Every poor man in hungry despair resisting the British Empire was once called a Congressman. When the Congressman came to power after freedom, every hungry militant was called a Communist. When the Communists came to power in some States and still kept many people starving, these poor men were called naxalites.
Does India have a future? Yes, provided the glorious Constitution and the marvellous cultural tradition, sharing the vision of both Karl Marx and Mahatma Gandhi, are realised. Have we such a sensitive perception? Have the instrumentalities under the Constitution a noble mission and a passion? Have the judges such an ambition? The Bhopal decision shows that India is still in a Victorian imperial-feudal era, distances away from the socialist dream.
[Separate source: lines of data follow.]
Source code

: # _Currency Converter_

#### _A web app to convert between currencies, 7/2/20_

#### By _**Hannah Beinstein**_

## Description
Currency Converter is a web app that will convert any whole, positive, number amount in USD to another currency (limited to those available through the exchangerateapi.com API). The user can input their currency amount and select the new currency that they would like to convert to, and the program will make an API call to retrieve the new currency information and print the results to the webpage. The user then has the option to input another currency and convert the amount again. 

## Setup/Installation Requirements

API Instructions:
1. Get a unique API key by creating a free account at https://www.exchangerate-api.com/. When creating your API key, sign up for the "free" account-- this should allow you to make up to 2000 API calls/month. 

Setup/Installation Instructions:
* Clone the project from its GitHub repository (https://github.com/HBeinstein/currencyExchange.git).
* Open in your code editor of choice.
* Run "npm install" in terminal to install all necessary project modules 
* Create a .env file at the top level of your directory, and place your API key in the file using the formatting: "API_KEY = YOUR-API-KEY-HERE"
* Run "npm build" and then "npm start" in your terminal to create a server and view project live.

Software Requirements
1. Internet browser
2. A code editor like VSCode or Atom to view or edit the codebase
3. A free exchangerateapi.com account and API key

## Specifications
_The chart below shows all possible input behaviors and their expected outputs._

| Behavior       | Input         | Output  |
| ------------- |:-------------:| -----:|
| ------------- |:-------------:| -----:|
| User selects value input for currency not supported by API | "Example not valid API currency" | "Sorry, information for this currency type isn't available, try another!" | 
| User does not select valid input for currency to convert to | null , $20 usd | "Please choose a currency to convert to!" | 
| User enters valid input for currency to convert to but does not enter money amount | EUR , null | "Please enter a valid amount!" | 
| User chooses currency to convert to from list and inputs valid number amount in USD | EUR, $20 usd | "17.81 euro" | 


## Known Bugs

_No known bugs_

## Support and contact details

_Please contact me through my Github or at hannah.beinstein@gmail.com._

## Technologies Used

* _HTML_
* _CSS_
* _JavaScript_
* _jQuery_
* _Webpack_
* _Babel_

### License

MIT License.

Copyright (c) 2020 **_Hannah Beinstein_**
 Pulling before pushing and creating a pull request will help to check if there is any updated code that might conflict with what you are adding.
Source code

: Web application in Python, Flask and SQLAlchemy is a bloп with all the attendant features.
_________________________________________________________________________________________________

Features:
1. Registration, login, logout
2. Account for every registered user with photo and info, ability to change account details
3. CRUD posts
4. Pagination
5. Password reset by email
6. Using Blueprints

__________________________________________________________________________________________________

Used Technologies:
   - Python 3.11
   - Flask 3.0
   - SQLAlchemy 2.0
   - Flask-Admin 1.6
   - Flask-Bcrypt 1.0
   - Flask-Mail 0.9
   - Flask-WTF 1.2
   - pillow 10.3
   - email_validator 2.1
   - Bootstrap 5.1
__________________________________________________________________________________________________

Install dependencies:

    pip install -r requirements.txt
One extraordinary feature of the outcome is that the highest officer who was involved in Union Carbide, Warren Anderson, is nowhere in the picture. This is but mockery of justice. If the chief criminal is beyond the party array, the millions who are the victims are being mocked by the trial of lesser offenders. In exempting the powerful from criminal jurisdiction, the law has become lame. Is an American criminal immune to investigation by an Indian court order? Such discrimination makes justice risible.
Over the 26 years it took, what was the Supreme Court, with so many judges who have original jurisdiction to try cases when fundamental rights are violated, doing? The Government of India did not move the court for an early trial? Now the Law Minister says he is not happy with this two years’ rigorous imprisonment that has been granted. During these 26 years, no amendment to Sections 300 to 304 of the Indian Penal Code was moved or enacted, or severe punishment written into the Penal Code. This by itself constitutes dereliction of duty on the part of Parliament and the Executive. The political parties that were in power during these years are also guilty of culpable neglect: they slept over the noxious infliction on Indian humanity.
Fair compensation has not been paid to the victims. A huge hospital financed by Union Carbide was built in Bhopal. But it is not for the poor but the rich. It is over the bodies of the poor that the hospital building was built, and still the have-nots have no access to it. The Supreme Court, seemingly lost in issues relating to its own allowances and perks, did not call up the case from the trial court and decide it at once.
Warren Anderson is a closed chapter for the U.S. The most powerful nuclear nation has its bizarre sense of justice which should give courage for the Indian plural masses to resist dollar colonialism. Americans are above our rule of law. Brown India must be satisfied by White Justice where MNC bosses are indicted.
Washington swears by the Universal Declaration of Human Rights. But it uses a nuclear treaty to leverage things to its own advantage. India has no guts to call this bluff. We have MNCs with cosmic jurisdiction. Anderson is an American, so is Union Carbide. Its ukase is just on Asian fuel in earth. Indian justice is for municipalities and panchayats, not beyond.